Sen. Byron Dorgan (D-ND) told reporters that Democrats were gloating after the vote that Republicans had taken "a stand with Wall Street against Main Street." Republicans accused the Democrats of much the same thing, saying in a statement that the Democrats were trying to bail out "their Wall Street fat cat friends." But while the Republicans can certainly point out that Obama and the Democrats took in a lot of money from Wall Street in the last election cycle, Wall Street banks don't actually support this latest bill and have apparently been lobbying the Republicans hard to block it. Nor does the bill provide for tax-payer funded bailouts, as Republicans claim, but rather it sets up a fund for Wall Street banks to cover bail themselves out with their own money. And the truth is that with or without the bill, banks know that the government will bail them out as long as they are large enough to hold the rest of the economy hostage.
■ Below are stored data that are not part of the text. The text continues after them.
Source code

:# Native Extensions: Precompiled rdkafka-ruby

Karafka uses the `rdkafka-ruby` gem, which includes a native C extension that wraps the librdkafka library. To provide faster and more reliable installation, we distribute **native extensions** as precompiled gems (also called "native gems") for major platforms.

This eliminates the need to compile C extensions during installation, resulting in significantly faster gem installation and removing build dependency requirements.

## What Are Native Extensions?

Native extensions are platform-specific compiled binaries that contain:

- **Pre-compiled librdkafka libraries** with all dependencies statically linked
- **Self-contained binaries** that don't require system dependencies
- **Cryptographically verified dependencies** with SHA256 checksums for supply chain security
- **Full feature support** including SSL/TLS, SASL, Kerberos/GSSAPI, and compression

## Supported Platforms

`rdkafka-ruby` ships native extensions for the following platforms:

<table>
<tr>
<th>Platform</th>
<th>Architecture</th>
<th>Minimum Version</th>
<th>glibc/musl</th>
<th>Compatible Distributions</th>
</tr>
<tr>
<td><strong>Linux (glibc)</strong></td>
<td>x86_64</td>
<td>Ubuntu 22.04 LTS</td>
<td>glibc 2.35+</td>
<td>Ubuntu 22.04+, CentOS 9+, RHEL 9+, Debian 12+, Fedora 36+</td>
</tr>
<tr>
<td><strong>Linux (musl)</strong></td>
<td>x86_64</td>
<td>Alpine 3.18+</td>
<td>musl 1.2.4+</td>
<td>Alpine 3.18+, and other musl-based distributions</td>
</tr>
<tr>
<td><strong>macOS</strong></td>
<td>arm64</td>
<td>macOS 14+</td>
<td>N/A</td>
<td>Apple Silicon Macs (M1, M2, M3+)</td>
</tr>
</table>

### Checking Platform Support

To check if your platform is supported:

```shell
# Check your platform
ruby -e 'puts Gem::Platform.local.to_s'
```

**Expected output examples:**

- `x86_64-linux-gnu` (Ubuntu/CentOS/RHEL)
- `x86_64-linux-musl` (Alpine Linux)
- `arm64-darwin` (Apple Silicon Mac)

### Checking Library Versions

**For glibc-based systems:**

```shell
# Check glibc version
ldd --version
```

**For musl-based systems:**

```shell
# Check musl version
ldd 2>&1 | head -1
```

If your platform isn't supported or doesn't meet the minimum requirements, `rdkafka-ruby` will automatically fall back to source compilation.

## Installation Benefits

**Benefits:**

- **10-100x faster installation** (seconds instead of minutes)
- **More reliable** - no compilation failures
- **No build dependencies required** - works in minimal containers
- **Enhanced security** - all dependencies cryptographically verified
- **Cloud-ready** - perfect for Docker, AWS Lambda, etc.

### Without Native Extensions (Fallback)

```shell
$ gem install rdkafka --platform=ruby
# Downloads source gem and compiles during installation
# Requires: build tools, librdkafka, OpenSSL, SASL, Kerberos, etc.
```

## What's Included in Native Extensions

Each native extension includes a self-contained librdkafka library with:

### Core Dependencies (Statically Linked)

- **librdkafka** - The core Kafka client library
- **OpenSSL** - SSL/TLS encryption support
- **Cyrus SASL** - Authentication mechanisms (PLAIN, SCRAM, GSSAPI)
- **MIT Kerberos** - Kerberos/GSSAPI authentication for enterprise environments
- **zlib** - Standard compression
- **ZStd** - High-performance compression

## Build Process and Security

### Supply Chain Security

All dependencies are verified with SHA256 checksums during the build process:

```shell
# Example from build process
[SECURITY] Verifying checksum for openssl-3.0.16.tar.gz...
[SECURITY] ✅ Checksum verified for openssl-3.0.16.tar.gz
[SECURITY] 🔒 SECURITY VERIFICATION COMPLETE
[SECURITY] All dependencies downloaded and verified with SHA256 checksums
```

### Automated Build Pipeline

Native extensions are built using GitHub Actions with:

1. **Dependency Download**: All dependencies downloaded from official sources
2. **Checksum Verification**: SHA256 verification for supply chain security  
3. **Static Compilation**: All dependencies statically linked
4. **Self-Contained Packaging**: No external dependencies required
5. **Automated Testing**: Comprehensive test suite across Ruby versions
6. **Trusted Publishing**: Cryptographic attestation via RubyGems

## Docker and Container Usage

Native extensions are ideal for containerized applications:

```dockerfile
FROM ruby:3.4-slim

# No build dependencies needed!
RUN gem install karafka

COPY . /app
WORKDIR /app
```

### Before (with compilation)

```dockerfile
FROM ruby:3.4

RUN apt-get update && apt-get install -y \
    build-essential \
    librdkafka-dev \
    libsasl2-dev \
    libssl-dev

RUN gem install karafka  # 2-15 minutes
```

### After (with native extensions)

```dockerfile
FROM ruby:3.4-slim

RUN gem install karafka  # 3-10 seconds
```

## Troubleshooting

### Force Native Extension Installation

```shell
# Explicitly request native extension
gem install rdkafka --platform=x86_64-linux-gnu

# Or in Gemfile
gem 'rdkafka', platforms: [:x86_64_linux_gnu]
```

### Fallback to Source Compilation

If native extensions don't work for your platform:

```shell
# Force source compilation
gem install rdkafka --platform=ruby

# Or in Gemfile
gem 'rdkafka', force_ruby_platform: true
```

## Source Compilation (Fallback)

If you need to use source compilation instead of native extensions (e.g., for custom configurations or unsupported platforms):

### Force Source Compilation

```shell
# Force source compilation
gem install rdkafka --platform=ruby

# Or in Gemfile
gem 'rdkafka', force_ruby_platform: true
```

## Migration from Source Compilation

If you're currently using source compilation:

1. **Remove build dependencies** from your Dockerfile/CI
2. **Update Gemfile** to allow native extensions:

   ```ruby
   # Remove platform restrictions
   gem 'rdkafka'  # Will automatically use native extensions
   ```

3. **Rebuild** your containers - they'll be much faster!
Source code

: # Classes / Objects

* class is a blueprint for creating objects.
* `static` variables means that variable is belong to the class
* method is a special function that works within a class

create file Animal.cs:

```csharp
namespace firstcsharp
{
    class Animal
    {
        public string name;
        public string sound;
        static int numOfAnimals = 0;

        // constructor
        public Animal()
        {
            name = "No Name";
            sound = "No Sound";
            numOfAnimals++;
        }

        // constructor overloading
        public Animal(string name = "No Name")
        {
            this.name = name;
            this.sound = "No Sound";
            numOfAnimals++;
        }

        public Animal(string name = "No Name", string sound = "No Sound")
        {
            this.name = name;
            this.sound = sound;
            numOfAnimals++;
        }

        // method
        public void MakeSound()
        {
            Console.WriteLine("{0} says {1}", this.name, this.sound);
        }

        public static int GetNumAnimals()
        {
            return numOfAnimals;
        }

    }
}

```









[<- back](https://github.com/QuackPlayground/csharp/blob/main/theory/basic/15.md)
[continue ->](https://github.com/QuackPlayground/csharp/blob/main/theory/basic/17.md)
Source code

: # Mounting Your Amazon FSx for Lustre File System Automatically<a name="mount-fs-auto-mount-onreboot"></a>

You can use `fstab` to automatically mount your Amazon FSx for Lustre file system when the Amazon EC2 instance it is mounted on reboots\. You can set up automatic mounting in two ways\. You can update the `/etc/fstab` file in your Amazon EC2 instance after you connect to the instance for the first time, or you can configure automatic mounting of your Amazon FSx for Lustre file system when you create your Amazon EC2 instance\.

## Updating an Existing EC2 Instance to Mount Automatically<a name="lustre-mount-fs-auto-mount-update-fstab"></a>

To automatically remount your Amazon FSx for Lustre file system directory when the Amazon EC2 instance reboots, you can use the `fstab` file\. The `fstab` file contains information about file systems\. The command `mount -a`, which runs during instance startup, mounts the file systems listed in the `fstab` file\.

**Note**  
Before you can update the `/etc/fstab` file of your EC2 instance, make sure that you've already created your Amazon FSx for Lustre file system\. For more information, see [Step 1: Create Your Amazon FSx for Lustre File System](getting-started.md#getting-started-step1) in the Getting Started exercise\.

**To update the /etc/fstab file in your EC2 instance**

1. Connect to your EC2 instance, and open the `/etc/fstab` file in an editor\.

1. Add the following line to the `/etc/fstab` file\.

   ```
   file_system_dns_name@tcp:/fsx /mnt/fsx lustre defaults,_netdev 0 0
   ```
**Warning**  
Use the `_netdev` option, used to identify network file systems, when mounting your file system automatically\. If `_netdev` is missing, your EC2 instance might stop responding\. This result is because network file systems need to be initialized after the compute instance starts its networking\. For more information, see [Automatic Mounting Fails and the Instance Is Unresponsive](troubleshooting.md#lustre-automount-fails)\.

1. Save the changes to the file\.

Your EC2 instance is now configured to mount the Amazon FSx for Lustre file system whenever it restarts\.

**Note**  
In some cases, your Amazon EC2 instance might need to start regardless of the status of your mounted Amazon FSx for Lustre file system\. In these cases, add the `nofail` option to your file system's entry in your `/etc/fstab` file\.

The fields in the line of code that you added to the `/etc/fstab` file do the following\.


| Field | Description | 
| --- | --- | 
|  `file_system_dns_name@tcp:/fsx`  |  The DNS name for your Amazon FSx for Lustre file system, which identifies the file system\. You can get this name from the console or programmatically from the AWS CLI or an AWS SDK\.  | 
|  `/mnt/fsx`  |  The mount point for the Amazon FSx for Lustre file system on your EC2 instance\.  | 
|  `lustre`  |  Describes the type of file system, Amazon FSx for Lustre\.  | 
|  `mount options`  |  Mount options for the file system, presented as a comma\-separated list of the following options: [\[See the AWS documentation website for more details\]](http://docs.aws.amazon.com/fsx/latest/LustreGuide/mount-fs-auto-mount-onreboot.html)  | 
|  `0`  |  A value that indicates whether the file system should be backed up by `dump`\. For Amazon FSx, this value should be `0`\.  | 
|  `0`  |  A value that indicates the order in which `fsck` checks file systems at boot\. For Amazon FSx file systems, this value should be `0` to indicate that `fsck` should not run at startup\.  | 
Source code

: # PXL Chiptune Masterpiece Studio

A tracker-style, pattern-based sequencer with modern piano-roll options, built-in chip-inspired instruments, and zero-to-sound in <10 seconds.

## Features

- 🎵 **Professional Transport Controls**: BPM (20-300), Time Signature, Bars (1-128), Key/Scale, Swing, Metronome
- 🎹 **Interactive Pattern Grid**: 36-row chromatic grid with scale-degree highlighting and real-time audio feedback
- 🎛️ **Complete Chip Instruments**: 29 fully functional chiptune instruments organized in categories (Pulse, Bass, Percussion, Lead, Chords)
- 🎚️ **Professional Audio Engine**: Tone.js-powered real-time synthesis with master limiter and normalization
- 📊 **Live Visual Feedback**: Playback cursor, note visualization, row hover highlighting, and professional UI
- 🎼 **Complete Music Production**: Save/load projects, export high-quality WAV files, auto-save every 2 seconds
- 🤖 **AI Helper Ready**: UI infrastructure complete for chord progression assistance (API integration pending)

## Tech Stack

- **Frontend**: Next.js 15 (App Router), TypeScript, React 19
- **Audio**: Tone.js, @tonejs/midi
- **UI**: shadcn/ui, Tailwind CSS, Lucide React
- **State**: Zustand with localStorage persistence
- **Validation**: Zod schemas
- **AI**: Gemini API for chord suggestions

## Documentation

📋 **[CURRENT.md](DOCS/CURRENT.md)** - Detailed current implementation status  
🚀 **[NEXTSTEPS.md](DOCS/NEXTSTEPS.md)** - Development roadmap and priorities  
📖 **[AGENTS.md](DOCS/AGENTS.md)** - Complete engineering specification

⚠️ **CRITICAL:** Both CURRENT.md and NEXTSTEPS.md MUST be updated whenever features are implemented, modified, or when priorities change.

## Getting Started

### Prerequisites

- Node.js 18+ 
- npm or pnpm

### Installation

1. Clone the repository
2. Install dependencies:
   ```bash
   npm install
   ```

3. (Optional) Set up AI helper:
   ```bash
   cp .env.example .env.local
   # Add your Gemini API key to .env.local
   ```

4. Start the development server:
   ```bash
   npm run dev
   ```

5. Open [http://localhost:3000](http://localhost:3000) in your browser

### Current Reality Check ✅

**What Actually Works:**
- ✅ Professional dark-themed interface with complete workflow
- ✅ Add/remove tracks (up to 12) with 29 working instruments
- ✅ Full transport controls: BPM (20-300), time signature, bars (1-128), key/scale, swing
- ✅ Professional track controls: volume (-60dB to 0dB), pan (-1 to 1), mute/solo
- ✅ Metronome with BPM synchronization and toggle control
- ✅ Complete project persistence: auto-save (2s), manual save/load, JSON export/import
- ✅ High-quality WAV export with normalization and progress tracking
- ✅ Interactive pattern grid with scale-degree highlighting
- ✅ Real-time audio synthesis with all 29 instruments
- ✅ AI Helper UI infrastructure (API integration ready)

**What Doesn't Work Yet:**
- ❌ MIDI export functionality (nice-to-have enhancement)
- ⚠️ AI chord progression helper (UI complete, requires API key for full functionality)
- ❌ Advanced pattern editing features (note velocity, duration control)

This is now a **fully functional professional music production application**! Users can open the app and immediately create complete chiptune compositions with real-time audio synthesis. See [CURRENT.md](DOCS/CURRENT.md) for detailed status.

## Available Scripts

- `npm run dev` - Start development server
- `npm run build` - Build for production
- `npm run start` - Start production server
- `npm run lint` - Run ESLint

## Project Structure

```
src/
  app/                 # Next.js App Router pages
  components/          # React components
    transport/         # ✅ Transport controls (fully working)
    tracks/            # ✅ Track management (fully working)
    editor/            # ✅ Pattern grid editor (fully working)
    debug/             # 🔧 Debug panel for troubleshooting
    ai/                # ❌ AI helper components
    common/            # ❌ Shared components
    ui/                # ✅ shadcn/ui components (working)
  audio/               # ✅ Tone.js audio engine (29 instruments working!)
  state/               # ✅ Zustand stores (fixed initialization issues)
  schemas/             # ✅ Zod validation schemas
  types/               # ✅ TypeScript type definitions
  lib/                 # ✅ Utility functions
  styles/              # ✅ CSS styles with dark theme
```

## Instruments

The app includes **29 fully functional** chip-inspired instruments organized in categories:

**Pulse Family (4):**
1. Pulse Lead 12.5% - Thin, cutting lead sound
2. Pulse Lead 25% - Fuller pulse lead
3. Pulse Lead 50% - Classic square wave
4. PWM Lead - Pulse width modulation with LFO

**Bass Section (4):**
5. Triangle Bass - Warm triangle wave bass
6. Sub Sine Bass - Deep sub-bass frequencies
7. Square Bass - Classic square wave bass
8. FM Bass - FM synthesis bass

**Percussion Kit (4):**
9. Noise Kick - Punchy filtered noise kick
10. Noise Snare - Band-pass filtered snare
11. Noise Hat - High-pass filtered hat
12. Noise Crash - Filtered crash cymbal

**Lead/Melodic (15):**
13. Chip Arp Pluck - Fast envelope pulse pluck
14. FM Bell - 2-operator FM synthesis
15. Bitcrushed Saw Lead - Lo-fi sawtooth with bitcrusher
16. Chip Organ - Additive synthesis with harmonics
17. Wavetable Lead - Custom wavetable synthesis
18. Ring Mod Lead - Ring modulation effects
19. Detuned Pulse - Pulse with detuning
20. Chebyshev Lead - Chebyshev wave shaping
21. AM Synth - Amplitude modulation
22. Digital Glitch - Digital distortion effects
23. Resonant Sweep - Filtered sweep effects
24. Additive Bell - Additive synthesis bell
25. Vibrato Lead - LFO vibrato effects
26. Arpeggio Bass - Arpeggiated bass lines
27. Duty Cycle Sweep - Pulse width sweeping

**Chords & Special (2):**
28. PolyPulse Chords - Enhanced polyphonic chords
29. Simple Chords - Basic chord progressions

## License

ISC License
The public isn't buying the Republican line, in any case. A recent Washington Post/ABC News poll found that a majority supports making banks contribute to what Republicans have been calling a "permanent bailout fund." In fact, as Ezra Klein points out, more than a third of Republicans themselves say they back the fund. With Goldman Sachs executives getting raked over the coals in Congress for betting heavily against financial products they were selling—and which contributed to the financial crisis—now is not a good time to side with the banks. The Republicans can't win any concessions without the support of a substantial number of Democrats, anyway. And the Democrats would be quite happy to let them publicly block financial reform over and over again.
So when Sen. Reid threatened Wednesday to force Republicans to spend the night in the Senate responding to quorum calls and blocking the bill, the Republicans finally dropped their filibuster. Sen. Richard Shelby (R-AL), the ranking Republican on the banking committee, more or less admitted they had failed to win any real concessions. It's a major victory for Democrats, who for once dared the Republicans to filibuster and got them to back down. And with the mood of the country turning against Wall Street, financial reform in some form is likely to pass soon.